How to Analyze your Facebook Data with Power BI
Update 2015-07-30: Facebook changed their API a few months ago. It is now only possible to connect with Power Query to pages you own. Power Query must be approved by the page owner, and once completed, the steps below can be followed.
Update 2015-11-08: The diagram of the Microsoft BI platform has been updated following the general availability of Office 2016, general availability of Power BI, and announcement at PASS Summit 2016 of the Microsoft reporting roadmap. For a forward-looking analysis of the Microsoft visualization tools, please read my new blog post: Positioning of Microsoft Reporting Tools and Roadmap: Excel, Power BI, Datazen, SSRS!
You’ve seen with my last post the types of analytics easily possible with Excel. Now let’s show you how you can make a similar analysis of any Facebook page you like.
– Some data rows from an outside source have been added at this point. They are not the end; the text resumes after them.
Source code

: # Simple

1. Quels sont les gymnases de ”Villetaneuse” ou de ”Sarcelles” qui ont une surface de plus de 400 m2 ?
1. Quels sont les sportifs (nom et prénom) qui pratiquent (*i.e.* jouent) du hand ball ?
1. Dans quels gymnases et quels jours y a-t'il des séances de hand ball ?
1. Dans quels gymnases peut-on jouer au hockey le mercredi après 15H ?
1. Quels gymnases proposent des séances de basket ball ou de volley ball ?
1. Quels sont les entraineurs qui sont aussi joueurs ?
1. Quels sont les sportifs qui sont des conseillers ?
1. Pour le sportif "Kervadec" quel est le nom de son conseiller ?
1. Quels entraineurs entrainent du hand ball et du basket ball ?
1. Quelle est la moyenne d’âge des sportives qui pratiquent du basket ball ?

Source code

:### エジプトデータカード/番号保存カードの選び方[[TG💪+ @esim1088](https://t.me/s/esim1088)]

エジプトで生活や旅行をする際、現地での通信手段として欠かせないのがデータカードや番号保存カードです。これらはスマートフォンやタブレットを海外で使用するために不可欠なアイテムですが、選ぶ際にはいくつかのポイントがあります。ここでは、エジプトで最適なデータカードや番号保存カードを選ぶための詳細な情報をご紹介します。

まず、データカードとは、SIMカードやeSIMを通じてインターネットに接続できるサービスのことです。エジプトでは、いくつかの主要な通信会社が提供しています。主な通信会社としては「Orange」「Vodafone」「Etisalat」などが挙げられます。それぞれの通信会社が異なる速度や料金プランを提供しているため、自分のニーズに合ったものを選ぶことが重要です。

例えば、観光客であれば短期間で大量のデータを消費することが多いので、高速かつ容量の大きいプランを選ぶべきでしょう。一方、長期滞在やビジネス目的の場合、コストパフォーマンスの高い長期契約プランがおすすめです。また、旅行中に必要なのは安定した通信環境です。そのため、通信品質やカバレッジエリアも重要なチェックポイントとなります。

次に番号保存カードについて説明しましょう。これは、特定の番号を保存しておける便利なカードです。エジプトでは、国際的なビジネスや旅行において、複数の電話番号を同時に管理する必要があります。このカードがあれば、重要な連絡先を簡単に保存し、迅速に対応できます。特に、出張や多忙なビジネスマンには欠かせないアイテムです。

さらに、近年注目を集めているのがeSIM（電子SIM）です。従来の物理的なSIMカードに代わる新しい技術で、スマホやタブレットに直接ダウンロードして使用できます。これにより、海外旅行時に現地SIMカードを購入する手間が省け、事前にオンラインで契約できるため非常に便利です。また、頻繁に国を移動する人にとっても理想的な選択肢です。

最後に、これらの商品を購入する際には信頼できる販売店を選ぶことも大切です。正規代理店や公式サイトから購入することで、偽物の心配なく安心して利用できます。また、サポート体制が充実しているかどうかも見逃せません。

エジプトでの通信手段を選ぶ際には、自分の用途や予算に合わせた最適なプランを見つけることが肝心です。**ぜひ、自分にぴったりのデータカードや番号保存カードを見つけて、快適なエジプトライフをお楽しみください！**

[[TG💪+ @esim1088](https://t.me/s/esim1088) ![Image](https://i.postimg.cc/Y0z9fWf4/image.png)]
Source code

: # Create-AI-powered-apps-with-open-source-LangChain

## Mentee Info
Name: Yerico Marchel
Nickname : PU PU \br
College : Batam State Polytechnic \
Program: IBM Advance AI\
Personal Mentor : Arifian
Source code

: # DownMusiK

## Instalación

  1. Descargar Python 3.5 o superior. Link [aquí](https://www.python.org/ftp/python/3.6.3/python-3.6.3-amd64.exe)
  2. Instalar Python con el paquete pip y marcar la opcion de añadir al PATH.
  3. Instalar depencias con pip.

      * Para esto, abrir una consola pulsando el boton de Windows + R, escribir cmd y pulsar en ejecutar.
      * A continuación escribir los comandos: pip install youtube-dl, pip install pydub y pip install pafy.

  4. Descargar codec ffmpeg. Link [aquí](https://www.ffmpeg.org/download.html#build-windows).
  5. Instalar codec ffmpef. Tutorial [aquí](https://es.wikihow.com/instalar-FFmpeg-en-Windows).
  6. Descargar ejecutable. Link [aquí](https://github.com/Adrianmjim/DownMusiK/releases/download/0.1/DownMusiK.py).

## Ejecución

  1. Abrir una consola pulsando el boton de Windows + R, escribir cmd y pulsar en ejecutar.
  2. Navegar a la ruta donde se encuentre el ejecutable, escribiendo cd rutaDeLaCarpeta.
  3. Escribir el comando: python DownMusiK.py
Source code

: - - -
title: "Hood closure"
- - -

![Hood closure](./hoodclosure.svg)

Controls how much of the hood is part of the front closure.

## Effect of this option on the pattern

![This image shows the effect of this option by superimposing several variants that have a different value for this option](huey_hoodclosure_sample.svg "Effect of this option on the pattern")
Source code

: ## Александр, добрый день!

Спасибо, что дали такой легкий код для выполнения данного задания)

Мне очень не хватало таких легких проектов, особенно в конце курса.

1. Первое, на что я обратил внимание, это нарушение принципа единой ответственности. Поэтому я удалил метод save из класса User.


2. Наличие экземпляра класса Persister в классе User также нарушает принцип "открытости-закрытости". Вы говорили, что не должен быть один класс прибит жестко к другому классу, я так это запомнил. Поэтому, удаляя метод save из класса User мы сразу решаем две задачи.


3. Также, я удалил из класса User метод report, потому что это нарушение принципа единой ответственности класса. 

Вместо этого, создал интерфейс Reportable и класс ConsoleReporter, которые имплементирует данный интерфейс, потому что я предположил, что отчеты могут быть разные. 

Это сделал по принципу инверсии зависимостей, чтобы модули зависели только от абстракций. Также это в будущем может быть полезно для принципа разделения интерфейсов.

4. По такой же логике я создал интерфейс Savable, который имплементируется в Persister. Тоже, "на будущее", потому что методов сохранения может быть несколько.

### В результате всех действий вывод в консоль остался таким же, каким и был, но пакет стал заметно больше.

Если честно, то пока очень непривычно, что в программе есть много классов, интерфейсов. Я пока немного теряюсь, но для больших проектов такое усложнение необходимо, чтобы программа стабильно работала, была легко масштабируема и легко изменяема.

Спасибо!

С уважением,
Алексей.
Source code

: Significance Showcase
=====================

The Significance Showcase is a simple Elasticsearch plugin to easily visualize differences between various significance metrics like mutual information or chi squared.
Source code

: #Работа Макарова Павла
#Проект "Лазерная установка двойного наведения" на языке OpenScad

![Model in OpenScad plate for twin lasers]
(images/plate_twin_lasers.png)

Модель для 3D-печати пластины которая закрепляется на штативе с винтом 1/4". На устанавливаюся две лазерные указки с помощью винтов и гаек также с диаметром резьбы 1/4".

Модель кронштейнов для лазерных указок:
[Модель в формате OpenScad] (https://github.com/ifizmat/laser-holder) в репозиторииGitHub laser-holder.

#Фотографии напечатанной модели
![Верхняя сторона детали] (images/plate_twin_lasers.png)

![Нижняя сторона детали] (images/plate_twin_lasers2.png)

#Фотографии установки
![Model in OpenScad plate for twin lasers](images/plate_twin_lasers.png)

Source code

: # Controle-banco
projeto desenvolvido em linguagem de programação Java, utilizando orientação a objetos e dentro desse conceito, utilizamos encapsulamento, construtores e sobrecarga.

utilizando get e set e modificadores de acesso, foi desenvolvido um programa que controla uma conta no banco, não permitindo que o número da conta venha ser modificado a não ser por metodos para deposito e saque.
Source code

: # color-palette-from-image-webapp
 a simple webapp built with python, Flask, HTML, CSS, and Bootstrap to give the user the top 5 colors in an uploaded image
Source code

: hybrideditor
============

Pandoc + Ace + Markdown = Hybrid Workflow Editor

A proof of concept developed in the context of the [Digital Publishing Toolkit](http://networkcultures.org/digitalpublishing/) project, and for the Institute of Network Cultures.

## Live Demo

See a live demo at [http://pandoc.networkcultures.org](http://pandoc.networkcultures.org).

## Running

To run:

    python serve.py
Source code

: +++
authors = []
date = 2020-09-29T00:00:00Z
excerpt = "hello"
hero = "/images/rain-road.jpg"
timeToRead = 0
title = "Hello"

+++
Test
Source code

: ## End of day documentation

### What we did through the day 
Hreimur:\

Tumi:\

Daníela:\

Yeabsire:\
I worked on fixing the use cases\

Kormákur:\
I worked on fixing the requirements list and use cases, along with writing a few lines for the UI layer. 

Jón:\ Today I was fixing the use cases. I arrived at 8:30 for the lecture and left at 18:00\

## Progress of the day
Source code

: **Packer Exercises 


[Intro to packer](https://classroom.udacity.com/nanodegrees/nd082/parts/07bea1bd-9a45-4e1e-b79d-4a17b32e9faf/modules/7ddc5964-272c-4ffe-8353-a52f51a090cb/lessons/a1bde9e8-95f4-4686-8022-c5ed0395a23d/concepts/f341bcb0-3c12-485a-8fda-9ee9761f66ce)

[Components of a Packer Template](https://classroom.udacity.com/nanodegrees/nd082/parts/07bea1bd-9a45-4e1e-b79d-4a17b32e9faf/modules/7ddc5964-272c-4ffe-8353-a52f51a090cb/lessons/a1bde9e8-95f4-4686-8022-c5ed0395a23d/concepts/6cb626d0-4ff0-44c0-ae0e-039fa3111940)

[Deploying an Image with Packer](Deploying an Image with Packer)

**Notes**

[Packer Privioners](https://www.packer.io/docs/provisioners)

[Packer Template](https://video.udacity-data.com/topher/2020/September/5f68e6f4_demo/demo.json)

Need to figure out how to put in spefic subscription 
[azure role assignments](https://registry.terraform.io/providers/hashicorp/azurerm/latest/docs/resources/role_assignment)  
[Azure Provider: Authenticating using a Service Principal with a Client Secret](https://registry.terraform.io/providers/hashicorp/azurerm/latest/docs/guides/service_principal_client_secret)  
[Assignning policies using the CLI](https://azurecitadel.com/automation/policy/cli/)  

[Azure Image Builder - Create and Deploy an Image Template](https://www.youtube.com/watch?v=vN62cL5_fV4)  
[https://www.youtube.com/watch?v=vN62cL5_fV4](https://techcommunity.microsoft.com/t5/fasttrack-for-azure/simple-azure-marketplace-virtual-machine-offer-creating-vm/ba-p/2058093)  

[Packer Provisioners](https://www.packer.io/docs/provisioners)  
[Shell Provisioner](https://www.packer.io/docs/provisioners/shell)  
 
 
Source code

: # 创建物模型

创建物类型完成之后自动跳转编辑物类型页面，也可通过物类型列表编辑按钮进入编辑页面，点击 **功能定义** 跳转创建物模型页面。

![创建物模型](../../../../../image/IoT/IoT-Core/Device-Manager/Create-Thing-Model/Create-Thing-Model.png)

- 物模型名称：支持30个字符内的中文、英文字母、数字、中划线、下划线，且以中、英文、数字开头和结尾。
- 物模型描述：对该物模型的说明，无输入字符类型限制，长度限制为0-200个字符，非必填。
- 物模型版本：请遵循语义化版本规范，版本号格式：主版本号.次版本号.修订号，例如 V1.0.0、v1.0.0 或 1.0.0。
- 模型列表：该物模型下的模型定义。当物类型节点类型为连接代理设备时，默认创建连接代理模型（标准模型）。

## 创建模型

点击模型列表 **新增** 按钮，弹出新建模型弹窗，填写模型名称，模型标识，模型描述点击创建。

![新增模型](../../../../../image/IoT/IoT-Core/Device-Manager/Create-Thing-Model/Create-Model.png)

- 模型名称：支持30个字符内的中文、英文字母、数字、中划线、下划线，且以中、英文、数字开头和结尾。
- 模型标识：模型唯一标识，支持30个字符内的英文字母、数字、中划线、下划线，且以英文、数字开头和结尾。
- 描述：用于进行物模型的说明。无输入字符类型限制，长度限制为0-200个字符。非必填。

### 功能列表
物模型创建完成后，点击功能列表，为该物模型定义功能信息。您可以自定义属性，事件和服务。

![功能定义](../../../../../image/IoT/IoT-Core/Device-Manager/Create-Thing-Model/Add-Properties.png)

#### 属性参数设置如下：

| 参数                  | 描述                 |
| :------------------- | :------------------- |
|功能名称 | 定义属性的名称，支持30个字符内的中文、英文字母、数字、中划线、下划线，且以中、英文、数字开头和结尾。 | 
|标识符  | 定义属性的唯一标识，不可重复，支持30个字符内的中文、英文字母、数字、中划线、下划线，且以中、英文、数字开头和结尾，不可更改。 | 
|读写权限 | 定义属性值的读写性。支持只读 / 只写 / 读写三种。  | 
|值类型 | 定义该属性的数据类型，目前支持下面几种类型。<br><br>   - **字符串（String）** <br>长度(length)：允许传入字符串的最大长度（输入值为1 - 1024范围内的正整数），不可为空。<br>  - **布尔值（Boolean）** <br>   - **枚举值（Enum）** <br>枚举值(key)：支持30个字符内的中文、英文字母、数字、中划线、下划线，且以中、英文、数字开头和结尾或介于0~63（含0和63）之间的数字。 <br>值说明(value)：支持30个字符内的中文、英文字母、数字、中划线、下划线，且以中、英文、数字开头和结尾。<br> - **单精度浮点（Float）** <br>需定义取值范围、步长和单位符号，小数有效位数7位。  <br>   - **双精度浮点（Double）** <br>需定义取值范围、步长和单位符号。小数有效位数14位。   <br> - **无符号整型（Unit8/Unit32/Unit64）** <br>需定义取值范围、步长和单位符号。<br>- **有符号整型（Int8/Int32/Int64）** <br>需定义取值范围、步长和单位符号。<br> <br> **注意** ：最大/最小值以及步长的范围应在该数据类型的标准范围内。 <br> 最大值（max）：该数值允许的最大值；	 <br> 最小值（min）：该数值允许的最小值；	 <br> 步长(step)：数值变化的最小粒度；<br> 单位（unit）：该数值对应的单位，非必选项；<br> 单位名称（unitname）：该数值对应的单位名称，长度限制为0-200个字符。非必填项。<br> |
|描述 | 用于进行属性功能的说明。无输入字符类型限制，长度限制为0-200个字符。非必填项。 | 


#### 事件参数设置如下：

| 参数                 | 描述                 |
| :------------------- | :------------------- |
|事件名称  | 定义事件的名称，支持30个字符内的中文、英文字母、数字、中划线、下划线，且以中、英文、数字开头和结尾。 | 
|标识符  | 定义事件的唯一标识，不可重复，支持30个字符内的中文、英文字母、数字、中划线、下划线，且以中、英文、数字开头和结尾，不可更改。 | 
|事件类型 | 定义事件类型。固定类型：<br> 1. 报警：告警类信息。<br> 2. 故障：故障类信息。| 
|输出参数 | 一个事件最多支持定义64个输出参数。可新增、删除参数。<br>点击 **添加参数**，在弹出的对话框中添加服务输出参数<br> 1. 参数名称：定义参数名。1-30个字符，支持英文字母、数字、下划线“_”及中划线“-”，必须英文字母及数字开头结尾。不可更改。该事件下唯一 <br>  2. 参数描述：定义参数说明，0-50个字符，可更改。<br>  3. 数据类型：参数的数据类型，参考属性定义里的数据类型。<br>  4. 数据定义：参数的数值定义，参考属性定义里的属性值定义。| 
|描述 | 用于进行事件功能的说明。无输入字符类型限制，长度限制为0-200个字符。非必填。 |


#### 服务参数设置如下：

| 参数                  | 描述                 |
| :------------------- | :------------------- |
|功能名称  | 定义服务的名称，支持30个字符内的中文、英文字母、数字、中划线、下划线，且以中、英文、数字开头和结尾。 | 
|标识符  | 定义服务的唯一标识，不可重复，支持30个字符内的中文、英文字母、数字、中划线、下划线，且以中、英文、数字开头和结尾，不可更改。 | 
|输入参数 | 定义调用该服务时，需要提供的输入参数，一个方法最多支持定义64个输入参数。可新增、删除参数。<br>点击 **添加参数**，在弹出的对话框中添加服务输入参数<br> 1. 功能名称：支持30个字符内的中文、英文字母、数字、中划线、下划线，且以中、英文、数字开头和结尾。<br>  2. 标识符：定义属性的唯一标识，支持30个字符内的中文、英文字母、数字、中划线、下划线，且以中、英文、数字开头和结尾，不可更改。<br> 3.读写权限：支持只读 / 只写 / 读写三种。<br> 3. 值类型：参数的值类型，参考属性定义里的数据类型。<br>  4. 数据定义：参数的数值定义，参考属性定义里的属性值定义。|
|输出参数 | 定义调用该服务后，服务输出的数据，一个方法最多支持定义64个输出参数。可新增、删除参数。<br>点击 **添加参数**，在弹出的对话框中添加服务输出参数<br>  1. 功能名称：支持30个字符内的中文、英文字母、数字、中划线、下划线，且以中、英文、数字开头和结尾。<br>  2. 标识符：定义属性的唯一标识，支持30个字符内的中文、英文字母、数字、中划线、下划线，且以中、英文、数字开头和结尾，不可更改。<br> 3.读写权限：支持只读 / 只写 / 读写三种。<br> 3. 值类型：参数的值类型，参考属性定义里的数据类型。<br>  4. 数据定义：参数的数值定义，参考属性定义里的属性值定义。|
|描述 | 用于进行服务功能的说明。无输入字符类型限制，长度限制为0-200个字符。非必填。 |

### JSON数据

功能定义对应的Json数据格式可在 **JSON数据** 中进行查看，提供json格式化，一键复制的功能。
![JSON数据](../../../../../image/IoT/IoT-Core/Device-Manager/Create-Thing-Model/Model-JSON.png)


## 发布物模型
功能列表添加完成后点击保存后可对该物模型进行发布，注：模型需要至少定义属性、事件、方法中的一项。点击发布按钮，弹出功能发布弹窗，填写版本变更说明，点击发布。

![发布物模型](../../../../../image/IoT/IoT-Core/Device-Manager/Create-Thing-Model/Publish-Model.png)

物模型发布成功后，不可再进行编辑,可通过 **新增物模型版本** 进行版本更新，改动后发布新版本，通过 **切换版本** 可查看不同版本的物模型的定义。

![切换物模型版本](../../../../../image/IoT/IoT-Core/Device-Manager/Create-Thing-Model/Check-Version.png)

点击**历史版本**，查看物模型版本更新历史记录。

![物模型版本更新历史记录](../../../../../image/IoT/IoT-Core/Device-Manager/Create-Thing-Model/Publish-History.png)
Step 0: Getting the tools ready
For this to work, you need Excel 2013 with the Power BI add-ins enabled. Here’s a quick recap of the Microsoft BI platform components:
Power Query is the the Excel tool used to access, discover and transform data easily. One of the Power Query connector is Facebook which we will use here. Power Query is a free download for Excel 2010 and Excel 2013. You can download it here.
Power Pivot is a high-performance, in-memory, database engine integrated in Excel since 2010. With this tool you can model your data by establishing relationships, creating hierarchies, adding aggregation business logic, and creating key performance indicators (KPIs). To activate Power Pivot, follow these steps.
Power Map allows you to see your data on either Bing maps or your custom maps with only a few clicks. Power Map is a ‘bonus’ feature of Office 365 Pro Plus. For other versions of Excel 2013 a preview version is available. Power Map is not required for this analysis.
Step 1: File Preparation
1. The first step is to download the file I posted at the bottom of my last article.
2. You can then replace all the static images, logos on the different tabs.
As an example I’ll be loading data from Cirque du Soleil’s Kurios’ Facebook page.
Step 2: Changing the Data Source in Power Query
Let’s now retarget the query to our new source.
1. Open the list of queries by going on the Power Query tab in the ribbon and selecting Workbook Queries. (See picture above)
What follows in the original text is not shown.